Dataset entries
================
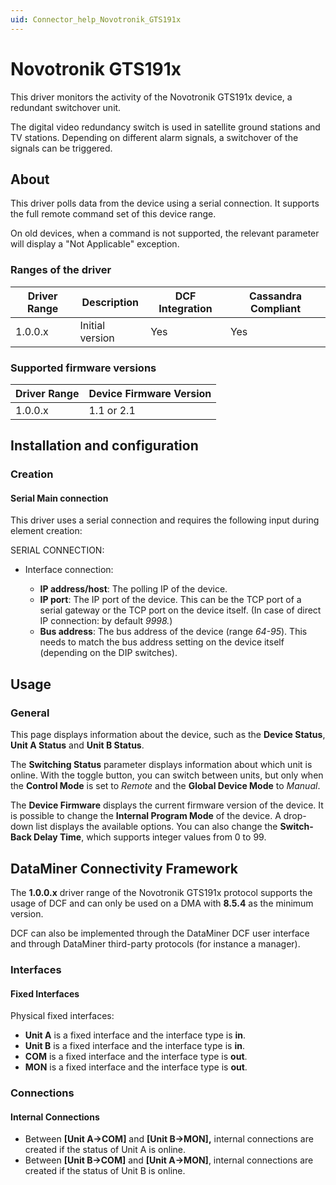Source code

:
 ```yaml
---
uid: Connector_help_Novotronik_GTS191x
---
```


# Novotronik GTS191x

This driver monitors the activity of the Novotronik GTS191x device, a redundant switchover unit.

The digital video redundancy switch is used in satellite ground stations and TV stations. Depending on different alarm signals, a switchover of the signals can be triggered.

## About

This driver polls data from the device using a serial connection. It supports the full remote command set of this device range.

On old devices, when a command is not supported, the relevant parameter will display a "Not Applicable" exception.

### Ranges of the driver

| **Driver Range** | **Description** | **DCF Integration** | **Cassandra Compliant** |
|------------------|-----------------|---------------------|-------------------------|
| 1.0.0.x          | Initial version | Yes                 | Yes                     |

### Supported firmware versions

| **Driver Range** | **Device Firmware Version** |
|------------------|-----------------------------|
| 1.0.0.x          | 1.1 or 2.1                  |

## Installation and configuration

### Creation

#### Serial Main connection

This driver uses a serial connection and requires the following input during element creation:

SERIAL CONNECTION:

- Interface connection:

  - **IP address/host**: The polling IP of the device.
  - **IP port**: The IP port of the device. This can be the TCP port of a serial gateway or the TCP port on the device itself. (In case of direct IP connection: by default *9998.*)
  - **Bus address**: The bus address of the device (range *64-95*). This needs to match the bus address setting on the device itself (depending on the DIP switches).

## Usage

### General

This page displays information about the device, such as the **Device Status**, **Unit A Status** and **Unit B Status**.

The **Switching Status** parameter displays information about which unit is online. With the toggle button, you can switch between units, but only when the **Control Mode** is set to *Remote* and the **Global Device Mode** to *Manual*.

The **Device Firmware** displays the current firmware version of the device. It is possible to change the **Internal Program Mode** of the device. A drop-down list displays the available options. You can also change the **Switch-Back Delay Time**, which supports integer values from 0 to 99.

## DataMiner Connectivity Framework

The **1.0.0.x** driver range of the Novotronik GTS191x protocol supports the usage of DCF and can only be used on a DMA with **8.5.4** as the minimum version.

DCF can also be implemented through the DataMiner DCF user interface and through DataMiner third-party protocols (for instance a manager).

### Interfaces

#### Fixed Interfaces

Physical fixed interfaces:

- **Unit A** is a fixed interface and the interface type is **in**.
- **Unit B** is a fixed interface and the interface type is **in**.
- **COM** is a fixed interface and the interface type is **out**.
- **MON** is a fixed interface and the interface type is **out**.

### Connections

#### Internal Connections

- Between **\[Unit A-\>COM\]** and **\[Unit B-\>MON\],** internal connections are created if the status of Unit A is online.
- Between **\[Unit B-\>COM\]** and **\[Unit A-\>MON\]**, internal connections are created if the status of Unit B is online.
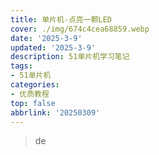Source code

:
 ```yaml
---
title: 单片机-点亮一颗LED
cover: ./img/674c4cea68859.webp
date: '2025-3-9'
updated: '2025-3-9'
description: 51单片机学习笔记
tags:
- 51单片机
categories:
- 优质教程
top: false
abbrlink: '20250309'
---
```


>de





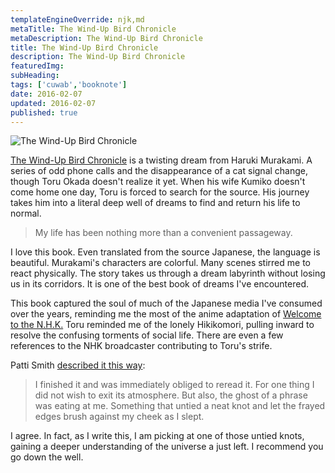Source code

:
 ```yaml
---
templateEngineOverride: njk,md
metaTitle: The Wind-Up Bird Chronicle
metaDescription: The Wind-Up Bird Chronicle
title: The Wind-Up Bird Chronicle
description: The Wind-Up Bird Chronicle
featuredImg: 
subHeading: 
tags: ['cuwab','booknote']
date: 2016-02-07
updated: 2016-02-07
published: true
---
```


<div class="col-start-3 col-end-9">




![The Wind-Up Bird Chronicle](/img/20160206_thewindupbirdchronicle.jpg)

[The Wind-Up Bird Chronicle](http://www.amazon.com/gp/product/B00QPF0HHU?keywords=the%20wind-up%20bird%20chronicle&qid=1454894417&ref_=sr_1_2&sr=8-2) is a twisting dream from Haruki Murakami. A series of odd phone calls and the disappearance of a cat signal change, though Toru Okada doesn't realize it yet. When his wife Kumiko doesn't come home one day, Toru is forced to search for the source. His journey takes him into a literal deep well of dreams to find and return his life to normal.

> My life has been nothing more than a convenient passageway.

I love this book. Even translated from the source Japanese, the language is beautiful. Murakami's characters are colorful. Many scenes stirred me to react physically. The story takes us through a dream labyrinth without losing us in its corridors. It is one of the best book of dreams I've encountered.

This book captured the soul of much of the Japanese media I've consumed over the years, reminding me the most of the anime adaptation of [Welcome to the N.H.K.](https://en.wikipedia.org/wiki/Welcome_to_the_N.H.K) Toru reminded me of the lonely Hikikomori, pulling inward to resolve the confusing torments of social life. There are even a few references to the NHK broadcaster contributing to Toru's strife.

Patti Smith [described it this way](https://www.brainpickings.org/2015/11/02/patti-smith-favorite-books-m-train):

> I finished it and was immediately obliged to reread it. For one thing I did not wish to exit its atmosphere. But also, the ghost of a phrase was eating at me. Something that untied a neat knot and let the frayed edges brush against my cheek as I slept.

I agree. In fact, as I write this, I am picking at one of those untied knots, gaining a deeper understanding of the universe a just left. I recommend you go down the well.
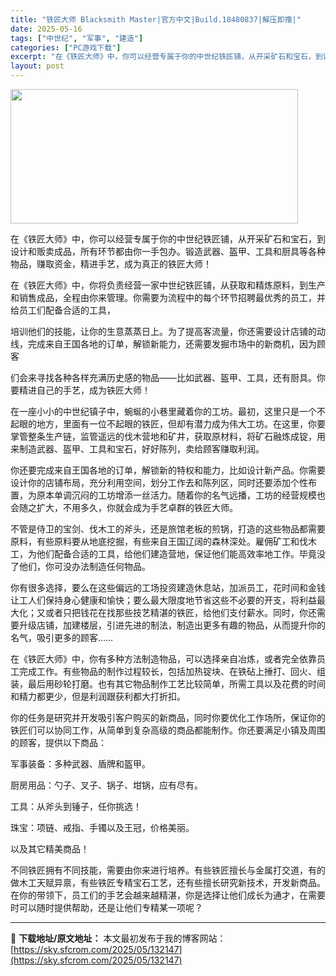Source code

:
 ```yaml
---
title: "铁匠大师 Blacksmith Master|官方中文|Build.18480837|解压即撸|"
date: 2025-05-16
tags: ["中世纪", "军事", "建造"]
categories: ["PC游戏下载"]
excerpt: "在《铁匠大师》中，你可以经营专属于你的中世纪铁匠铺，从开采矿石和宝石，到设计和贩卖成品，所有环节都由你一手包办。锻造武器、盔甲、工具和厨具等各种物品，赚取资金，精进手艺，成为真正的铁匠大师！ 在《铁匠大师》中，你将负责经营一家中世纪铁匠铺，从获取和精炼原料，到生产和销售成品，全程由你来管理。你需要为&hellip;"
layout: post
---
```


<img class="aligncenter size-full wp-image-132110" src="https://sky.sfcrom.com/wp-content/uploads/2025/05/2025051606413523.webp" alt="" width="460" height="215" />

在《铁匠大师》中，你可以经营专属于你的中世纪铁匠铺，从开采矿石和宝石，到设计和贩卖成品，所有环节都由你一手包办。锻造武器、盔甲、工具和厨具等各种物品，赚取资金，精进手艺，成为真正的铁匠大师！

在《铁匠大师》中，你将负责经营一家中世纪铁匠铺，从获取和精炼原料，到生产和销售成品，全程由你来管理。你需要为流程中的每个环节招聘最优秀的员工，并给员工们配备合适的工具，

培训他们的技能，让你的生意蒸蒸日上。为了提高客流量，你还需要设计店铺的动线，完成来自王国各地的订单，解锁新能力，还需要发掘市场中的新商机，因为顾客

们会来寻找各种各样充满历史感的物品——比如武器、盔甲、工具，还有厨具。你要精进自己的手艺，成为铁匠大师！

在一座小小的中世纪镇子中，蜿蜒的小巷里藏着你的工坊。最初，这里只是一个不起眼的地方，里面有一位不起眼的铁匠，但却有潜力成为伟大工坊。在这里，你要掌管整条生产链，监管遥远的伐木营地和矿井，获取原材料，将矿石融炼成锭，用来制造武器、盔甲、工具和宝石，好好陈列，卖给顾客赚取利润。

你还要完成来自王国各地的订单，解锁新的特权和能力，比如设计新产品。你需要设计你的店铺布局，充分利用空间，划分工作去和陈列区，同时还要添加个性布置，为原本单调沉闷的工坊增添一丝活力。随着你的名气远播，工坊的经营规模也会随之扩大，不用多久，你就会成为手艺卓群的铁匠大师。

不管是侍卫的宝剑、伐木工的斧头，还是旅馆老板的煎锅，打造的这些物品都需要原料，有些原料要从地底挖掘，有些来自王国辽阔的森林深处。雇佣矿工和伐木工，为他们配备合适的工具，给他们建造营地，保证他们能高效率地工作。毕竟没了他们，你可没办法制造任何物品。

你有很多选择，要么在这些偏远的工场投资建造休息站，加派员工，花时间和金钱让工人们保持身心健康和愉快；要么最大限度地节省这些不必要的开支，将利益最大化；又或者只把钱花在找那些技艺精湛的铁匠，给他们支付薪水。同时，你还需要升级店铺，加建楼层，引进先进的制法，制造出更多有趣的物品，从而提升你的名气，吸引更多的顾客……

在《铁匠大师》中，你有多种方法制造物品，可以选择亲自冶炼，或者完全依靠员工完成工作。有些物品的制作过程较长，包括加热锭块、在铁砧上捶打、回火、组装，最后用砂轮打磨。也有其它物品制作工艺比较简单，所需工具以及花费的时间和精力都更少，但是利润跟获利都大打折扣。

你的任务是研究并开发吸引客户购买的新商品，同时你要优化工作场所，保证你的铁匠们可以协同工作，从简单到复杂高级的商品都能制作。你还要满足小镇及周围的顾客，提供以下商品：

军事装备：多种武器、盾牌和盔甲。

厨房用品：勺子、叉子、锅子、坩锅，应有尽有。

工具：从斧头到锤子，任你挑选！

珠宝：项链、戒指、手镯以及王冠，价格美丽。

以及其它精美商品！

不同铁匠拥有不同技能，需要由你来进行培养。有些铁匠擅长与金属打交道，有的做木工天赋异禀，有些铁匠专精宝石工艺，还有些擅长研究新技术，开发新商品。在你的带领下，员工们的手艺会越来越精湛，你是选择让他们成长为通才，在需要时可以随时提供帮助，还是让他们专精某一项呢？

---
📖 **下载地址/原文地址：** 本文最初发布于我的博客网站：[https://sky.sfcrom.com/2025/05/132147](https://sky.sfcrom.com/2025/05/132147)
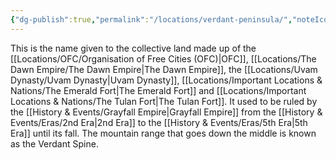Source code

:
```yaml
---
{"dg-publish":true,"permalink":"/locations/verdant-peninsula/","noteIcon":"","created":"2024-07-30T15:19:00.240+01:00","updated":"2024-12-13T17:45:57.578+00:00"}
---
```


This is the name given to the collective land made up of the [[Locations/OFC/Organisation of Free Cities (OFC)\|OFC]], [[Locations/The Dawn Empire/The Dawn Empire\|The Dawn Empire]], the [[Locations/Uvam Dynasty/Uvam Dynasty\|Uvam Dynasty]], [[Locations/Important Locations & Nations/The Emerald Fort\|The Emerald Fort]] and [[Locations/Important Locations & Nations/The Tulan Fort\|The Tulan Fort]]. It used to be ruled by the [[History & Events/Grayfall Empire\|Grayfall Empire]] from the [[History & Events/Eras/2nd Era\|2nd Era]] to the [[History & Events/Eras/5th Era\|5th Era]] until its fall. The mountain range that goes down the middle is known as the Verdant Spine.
================
* Work to complete *
The lines you need are those with the word "到设计和贩卖成品"; list them from the entries.

* Solution below *
excerpt: "在《铁匠大师》中，你可以经营专属于你的中世纪铁匠铺，从开采矿石和宝石，到设计和贩卖成品，所有环节都由你一手包办。锻造武器、盔甲、工具和厨具等各种物品，赚取资金，精进手艺，成为真正的铁匠大师！ 在《铁匠大师》中，你将负责经营一家中世纪铁匠铺，从获取和精炼原料，到生产和销售成品，全程由你来管理。你需要为&hellip;"
在《铁匠大师》中，你可以经营专属于你的中世纪铁匠铺，从开采矿石和宝石，到设计和贩卖成品，所有环节都由你一手包办。锻造武器、盔甲、工具和厨具等各种物品，赚取资金，精进手艺，成为真正的铁匠大师！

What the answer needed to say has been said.